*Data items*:
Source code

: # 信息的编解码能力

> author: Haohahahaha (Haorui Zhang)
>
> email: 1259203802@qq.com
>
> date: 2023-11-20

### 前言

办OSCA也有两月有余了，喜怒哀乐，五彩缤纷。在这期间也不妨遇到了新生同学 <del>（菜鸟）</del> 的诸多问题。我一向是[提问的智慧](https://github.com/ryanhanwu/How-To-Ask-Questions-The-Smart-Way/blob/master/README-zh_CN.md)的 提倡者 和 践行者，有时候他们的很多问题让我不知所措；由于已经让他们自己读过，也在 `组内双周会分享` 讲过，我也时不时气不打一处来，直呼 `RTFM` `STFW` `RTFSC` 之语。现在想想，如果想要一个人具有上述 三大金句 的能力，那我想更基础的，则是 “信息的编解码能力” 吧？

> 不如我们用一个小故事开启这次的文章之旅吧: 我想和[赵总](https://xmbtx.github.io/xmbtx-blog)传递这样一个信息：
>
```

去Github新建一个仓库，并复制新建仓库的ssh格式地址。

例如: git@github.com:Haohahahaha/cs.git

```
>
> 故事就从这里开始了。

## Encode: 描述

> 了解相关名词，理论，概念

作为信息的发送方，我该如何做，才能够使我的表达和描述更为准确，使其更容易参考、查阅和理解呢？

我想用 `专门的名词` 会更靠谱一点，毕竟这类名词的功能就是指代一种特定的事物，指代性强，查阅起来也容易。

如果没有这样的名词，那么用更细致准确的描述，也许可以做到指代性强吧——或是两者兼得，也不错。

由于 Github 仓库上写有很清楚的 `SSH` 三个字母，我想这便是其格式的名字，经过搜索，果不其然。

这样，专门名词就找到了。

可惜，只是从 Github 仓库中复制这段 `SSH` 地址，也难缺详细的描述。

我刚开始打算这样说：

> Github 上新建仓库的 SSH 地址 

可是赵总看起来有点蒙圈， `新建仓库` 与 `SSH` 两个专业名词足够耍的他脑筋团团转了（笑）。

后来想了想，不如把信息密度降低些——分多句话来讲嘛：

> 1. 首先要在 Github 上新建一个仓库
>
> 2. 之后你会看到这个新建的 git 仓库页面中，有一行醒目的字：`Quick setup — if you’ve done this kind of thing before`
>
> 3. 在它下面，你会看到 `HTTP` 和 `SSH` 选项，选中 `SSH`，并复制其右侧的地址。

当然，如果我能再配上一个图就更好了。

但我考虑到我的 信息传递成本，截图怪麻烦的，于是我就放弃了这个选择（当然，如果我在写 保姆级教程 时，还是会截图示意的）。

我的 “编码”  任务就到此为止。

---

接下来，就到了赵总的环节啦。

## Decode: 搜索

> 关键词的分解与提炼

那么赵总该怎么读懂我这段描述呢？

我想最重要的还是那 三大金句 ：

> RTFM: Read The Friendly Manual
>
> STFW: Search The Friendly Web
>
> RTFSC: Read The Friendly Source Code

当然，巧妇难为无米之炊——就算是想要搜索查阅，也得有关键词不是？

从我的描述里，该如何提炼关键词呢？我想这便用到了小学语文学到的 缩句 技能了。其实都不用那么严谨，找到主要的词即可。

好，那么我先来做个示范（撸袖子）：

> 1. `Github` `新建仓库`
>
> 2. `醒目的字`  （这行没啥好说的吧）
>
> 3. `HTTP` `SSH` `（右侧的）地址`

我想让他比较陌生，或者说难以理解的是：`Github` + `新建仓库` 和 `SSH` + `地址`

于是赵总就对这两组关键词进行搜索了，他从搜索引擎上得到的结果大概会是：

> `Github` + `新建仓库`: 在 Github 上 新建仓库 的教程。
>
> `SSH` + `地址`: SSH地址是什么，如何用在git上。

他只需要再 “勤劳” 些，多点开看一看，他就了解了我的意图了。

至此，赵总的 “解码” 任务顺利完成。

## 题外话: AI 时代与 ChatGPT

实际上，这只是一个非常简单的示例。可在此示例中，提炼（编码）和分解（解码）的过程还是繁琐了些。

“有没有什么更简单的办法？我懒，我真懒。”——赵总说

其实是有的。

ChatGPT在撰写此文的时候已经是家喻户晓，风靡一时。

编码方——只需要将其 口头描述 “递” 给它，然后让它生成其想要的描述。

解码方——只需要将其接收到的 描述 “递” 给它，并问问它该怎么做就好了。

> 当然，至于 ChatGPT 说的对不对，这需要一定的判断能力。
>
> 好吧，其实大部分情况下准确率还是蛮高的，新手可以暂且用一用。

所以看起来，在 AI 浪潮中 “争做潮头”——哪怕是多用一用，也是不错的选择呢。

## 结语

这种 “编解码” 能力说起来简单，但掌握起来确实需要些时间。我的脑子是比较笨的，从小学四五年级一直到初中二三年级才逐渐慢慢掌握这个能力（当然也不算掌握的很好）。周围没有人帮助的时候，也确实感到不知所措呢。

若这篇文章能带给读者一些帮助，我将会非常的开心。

*Brief*: Word for word, quote all of the data above.

*Task output*:
Source code

: # 信息的编解码能力

> author: Haohahahaha (Haorui Zhang)
>
> email: 1259203802@qq.com
>
> date: 2023-11-20

### 前言

办OSCA也有两月有余了，喜怒哀乐，五彩缤纷。在这期间也不妨遇到了新生同学 <del>（菜鸟）</del> 的诸多问题。我一向是[提问的智慧](https://github.com/ryanhanwu/How-To-Ask-Questions-The-Smart-Way/blob/master/README-zh_CN.md)的 提倡者 和 践行者，有时候他们的很多问题让我不知所措；由于已经让他们自己读过，也在 `组内双周会分享` 讲过，我也时不时气不打一处来，直呼 `RTFM` `STFW` `RTFSC` 之语。现在想想，如果想要一个人具有上述 三大金句 的能力，那我想更基础的，则是 “信息的编解码能力” 吧？

> 不如我们用一个小故事开启这次的文章之旅吧: 我想和[赵总](https://xmbtx.github.io/xmbtx-blog)传递这样一个信息：
>
```

去Github新建一个仓库，并复制新建仓库的ssh格式地址。

例如: git@github.com:Haohahahaha/cs.git

```
>
> 故事就从这里开始了。

## Encode: 描述

> 了解相关名词，理论，概念

作为信息的发送方，我该如何做，才能够使我的表达和描述更为准确，使其更容易参考、查阅和理解呢？

我想用 `专门的名词` 会更靠谱一点，毕竟这类名词的功能就是指代一种特定的事物，指代性强，查阅起来也容易。

如果没有这样的名词，那么用更细致准确的描述，也许可以做到指代性强吧——或是两者兼得，也不错。

由于 Github 仓库上写有很清楚的 `SSH` 三个字母，我想这便是其格式的名字，经过搜索，果不其然。

这样，专门名词就找到了。

可惜，只是从 Github 仓库中复制这段 `SSH` 地址，也难缺详细的描述。

我刚开始打算这样说：

> Github 上新建仓库的 SSH 地址 

可是赵总看起来有点蒙圈， `新建仓库` 与 `SSH` 两个专业名词足够耍的他脑筋团团转了（笑）。

后来想了想，不如把信息密度降低些——分多句话来讲嘛：

> 1. 首先要在 Github 上新建一个仓库
>
> 2. 之后你会看到这个新建的 git 仓库页面中，有一行醒目的字：`Quick setup — if you’ve done this kind of thing before`
>
> 3. 在它下面，你会看到 `HTTP` 和 `SSH` 选项，选中 `SSH`，并复制其右侧的地址。

当然，如果我能再配上一个图就更好了。

但我考虑到我的 信息传递成本，截图怪麻烦的，于是我就放弃了这个选择（当然，如果我在写 保姆级教程 时，还是会截图示意的）。

我的 “编码”  任务就到此为止。

---

接下来，就到了赵总的环节啦。

## Decode: 搜索

> 关键词的分解与提炼

那么赵总该怎么读懂我这段描述呢？

我想最重要的还是那 三大金句 ：

> RTFM: Read The Friendly Manual
>
> STFW: Search The Friendly Web
>
> RTFSC: Read The Friendly Source Code

当然，巧妇难为无米之炊——就算是想要搜索查阅，也得有关键词不是？

从我的描述里，该如何提炼关键词呢？我想这便用到了小学语文学到的 缩句 技能了。其实都不用那么严谨，找到主要的词即可。

好，那么我先来做个示范（撸袖子）：

> 1. `Github` `新建仓库`
>
> 2. `醒目的字`  （这行没啥好说的吧）
>
> 3. `HTTP` `SSH` `（右侧的）地址`

我想让他比较陌生，或者说难以理解的是：`Github` + `新建仓库` 和 `SSH` + `地址`

于是赵总就对这两组关键词进行搜索了，他从搜索引擎上得到的结果大概会是：

> `Github` + `新建仓库`: 在 Github 上 新建仓库 的教程。
>
> `SSH` + `地址`: SSH地址是什么，如何用在git上。

他只需要再 “勤劳” 些，多点开看一看，他就了解了我的意图了。

至此，赵总的 “解码” 任务顺利完成。

## 题外话: AI 时代与 ChatGPT

实际上，这只是一个非常简单的示例。可在此示例中，提炼（编码）和分解（解码）的过程还是繁琐了些。

“有没有什么更简单的办法？我懒，我真懒。”——赵总说

其实是有的。

ChatGPT在撰写此文的时候已经是家喻户晓，风靡一时。

编码方——只需要将其 口头描述 “递” 给它，然后让它生成其想要的描述。

解码方——只需要将其接收到的 描述 “递” 给它，并问问它该怎么做就好了。

> 当然，至于 ChatGPT 说的对不对，这需要一定的判断能力。
>
> 好吧，其实大部分情况下准确率还是蛮高的，新手可以暂且用一用。

所以看起来，在 AI 浪潮中 “争做潮头”——哪怕是多用一用，也是不错的选择呢。

## 结语

这种 “编解码” 能力说起来简单，但掌握起来确实需要些时间。我的脑子是比较笨的，从小学四五年级一直到初中二三年级才逐渐慢慢掌握这个能力（当然也不算掌握的很好）。周围没有人帮助的时候，也确实感到不知所措呢。

若这篇文章能带给读者一些帮助，我将会非常的开心。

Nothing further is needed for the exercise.